- Aim of the task -
Go through the records and extract every line with the word "will".
++++++
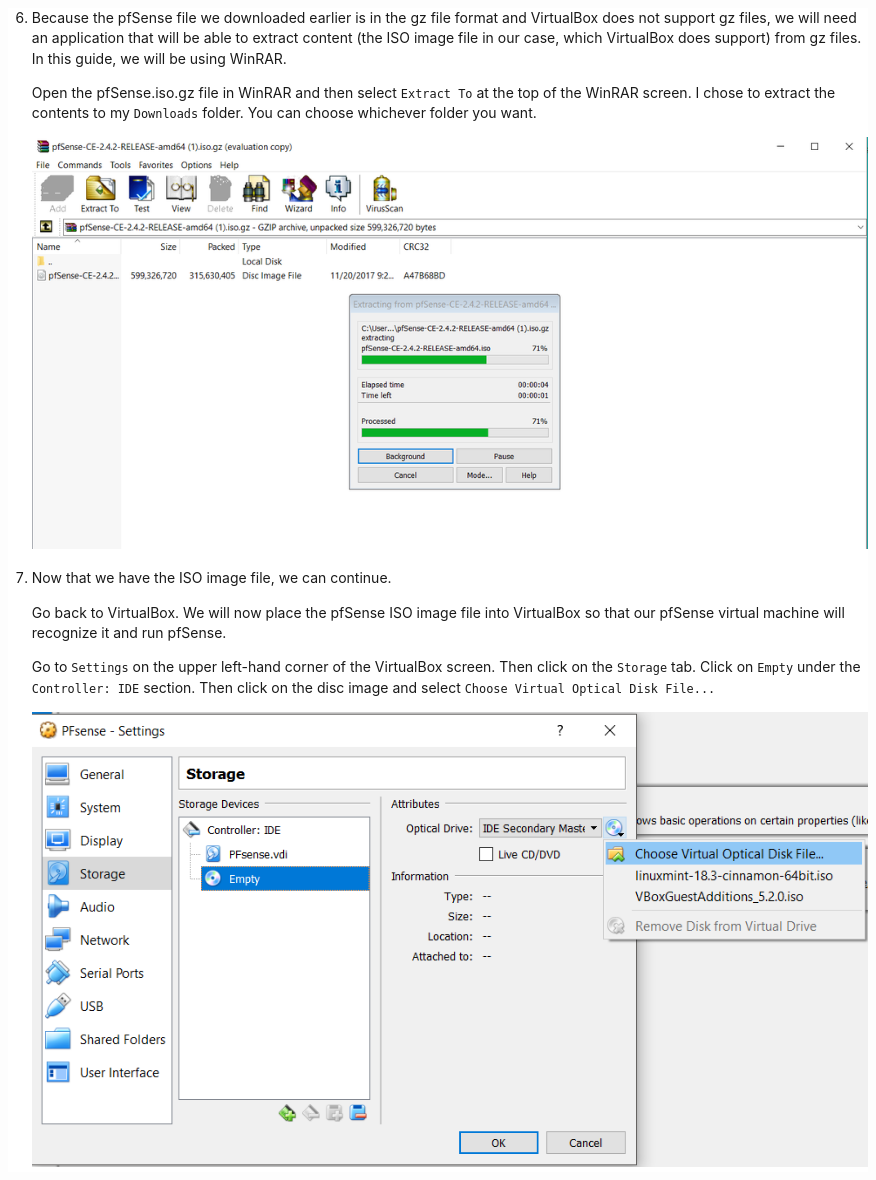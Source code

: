 6. Because the pfSense file we downloaded earlier is in the gz file format and VirtualBox does not support gz files, we will need an        application that will be able to extract content (the ISO image file in our case, which VirtualBox does support) from gz files. In      this guide, we will be using WinRAR. 

   Open the pfSense.iso.gz file in WinRAR and then select `Extract To` at the top of the WinRAR screen. I chose to extract the contents to my `Downloads` folder. You can choose whichever folder you want.

   ![](extractISO.png)
   
7. Now that we have the ISO image file, we can continue.

   Go back to VirtualBox. We will now place the pfSense ISO image file into VirtualBox so that our pfSense virtual machine will recognize it and run pfSense.

   Go to `Settings` on the upper left-hand corner of the VirtualBox screen. Then click on the `Storage` tab. Click on `Empty` under the    `Controller: IDE` section. Then click on the disc image and select `Choose Virtual Optical Disk File...`

   ![](storingFile.png)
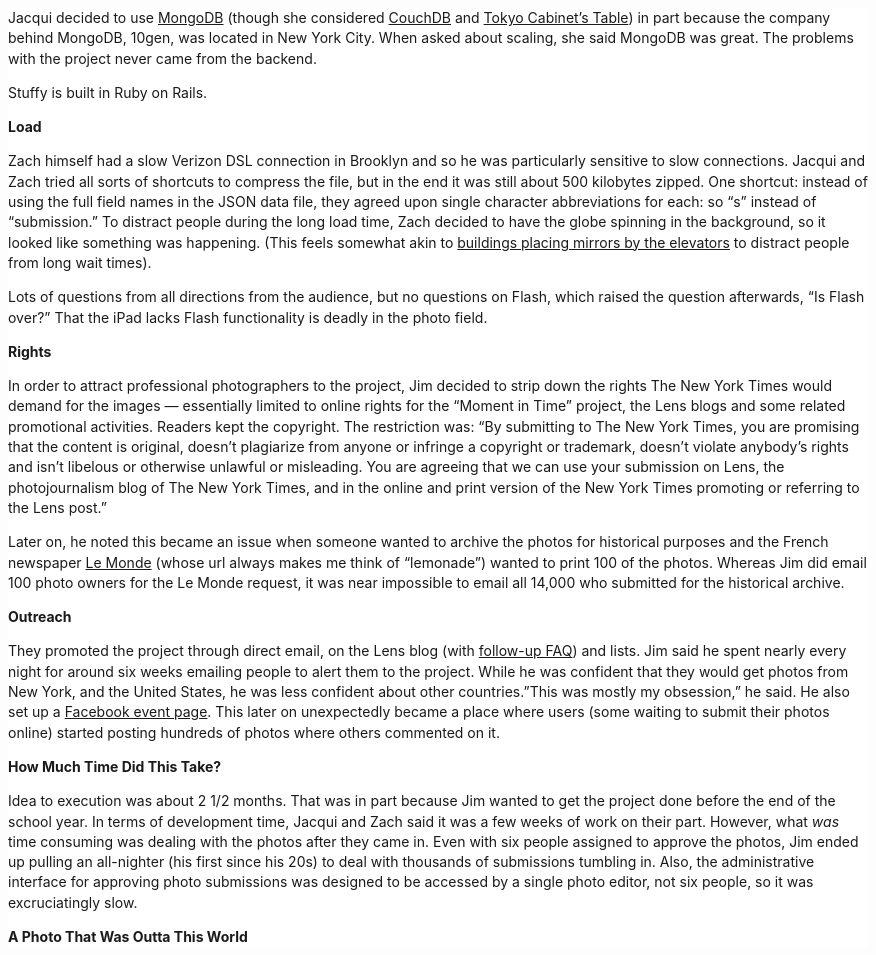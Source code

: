 Jacqui decided to use [MongoDB][19] (though she considered [CouchDB][20] and [Tokyo Cabinet’s Table][21]) in part because the company behind MongoDB, 10gen, was located in New York City. When asked about scaling, she said MongoDB was great. The problems with the project never came from the backend.

Stuffy is built in Ruby on Rails.

**Load**

Zach himself had a slow Verizon DSL connection in Brooklyn and so he was particularly sensitive to slow connections. Jacqui and Zach tried all sorts of shortcuts to compress the file, but in the end it was still about 500 kilobytes zipped. One shortcut: instead of using the full field names in the JSON data file, they agreed upon single character abbreviations for each: so &#8220;s&#8221; instead of &#8220;submission.&#8221; To distract people during the long load time, Zach decided to have the globe spinning in the background, so it looked like something was happening. (This feels somewhat akin to [buildings placing mirrors by the elevators][22] to distract people from long wait times).

Lots of questions from all directions from the audience, but no questions on Flash, which raised the question afterwards, &#8220;Is Flash over?&#8221; That the iPad lacks Flash functionality is deadly in the photo field.

**Rights**

In order to attract professional photographers to the project, Jim decided to strip down the rights The New York Times would demand for the images — essentially limited to online rights for the &#8220;Moment in Time&#8221; project, the Lens blogs and some related promotional activities. Readers kept the copyright. The restriction was: “By submitting to The New York Times, you are promising that the content is original, doesn’t plagiarize from anyone or infringe a copyright or trademark, doesn’t violate anybody’s rights and isn’t libelous or otherwise unlawful or misleading. You are agreeing that we can use your submission on Lens, the photojournalism blog of The New York Times, and in the online and print version of the New York Times promoting or referring to the Lens post.”

Later on, he noted this became an issue when someone wanted to archive the photos for historical purposes and the French newspaper [Le Monde][23] (whose url always makes me think of &#8220;lemonade&#8221;) wanted to print 100 of the photos. Whereas Jim did email 100 photo owners for the Le Monde request, it was near impossible to email all 14,000 who submitted for the historical archive.

**Outreach**

They promoted the project through direct email, on the Lens blog (with [follow-up FAQ][24]) and lists. Jim said he spent nearly every night for around six weeks emailing people to alert them to the project. While he was confident that they would get photos from New York, and the United States, he was less confident about other countries.&#8221;This was mostly my obsession,&#8221; he said. He also set up a [Facebook event page][25]. This later on unexpectedly became a place where users (some waiting to submit their photos online) started posting hundreds of photos where others commented on it.

**How Much Time Did This Take?**

Idea to execution was about 2 1/2 months. That was in part because Jim wanted to get the project done before the end of the school year. In terms of development time, Jacqui and Zach said it was a few weeks of work on their part. However, what _was_ time consuming was dealing with the photos after they came in. Even with six people assigned to approve the photos, Jim ended up pulling an all-nighter (his first since his 20s) to deal with thousands of submissions tumbling in. Also, the administrative interface for approving photo submissions was designed to be accessed by a single photo editor, not six people, so it was excruciatingly slow.

**A Photo That Was Outta This World**


 [1]: http://meetupnyc.hackshackers.com
 [2]: http://openplans.org
 [3]: http://www.designspongeonline.com/2010/02/sneak-peek-ltl-architects-ashley-christine.html
 [4]: http://demotix.com
 [5]: http://10gen.com
 [6]: http://www.mongodb.org/
 [7]: http://twitter.com/jamesestrin
 [8]: http://lens.blogs.nytimes.com
 [9]: http://lens.blogs.nytimes.com/2010/04/08/about-3/
 [10]: http://twitter.com/jacqui
 [11]: http://zachwise.com/
 [12]: http://www.facebook.com/photo.php?pid=4116359&o=all&op=1&view=all&subj=112035958816765&aid=-1&id=544277614
 [13]: http://www.nytimes.com/interactive/2009/07/27/garden/20090727-reader-dog-photos.html
 [14]: http://away3d.com/
 [15]: http://papervision3d.org/
 [16]: http://www.nytimes.com/interactive/2009/01/18/us/politics/inauguration-photos.html
 [17]: http://open.blogs.nytimes.com/2010/05/25/building-a-better-submission-form/
 [18]: http://en.wikipedia.org/wiki/Document-oriented_database
 [19]: http://mongodb.com
 [20]: http://couchdb.apache.org/
 [21]: http://tokyocabinet.sourceforge.net/spex-en.html#features
 [22]: http://37signals.com/svn/posts/1244-defining-the-problem-of-elevator-waiting-times
 [23]: http://www.lemonde.fr/
 [24]: http://lens.blogs.nytimes.com/2010/04/30/readers-11/
 [25]: http://www.facebook.com/event.php?eid=112035958816765
 [26]: http://www.nasa.gov/mission_pages/mer/images/pia13104.ht
 [27]: http://marsrover.nasa.gov/home/
 [28]: http://lens.blogs.nytimes.com/2010/05/12/readers-19/
 [29]: http://blogs.telegraph.co.uk/news/demotix/5992726/Demotic__the_language_of_the_people/
 [30]: http://www.washingtonpost.com/wp-dyn/content/article/2009/07/21/AR2009072101771.html
 [31]: http://www.demotix.com/news/running-battles-iran-battle-reaches-climax
 [32]: http://www.demotix.com/users/tehranreporter/profile
 [33]: http://www.boston.com/news/local/massachusetts/articles/2009/07/23/birth_of_a_flashpoint_gatess_neighbor_captured_the_moment/
 [34]: http://en.wikipedia.org/wiki/Frenemy
 [35]: http://www.scoopt.com/
 [36]: http://newsbreaks.infotoday.com/Digest/Getty-Images-Scoopts-Up-Aggregator-of-UserGenerated-Content-35703.asp
 [37]: http://www.guardian.co.uk/media/pda/2009/feb/04/citizenmedia-photography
++++++
- Answer section -
: 6. Because the pfSense file we downloaded earlier is in the gz file format and VirtualBox does not support gz files, we will need an        application that will be able to extract content (the ISO image file in our case, which VirtualBox does support) from gz files. In      this guide, we will be using WinRAR. 
   Go back to VirtualBox. We will now place the pfSense ISO image file into VirtualBox so that our pfSense virtual machine will recognize it and run pfSense.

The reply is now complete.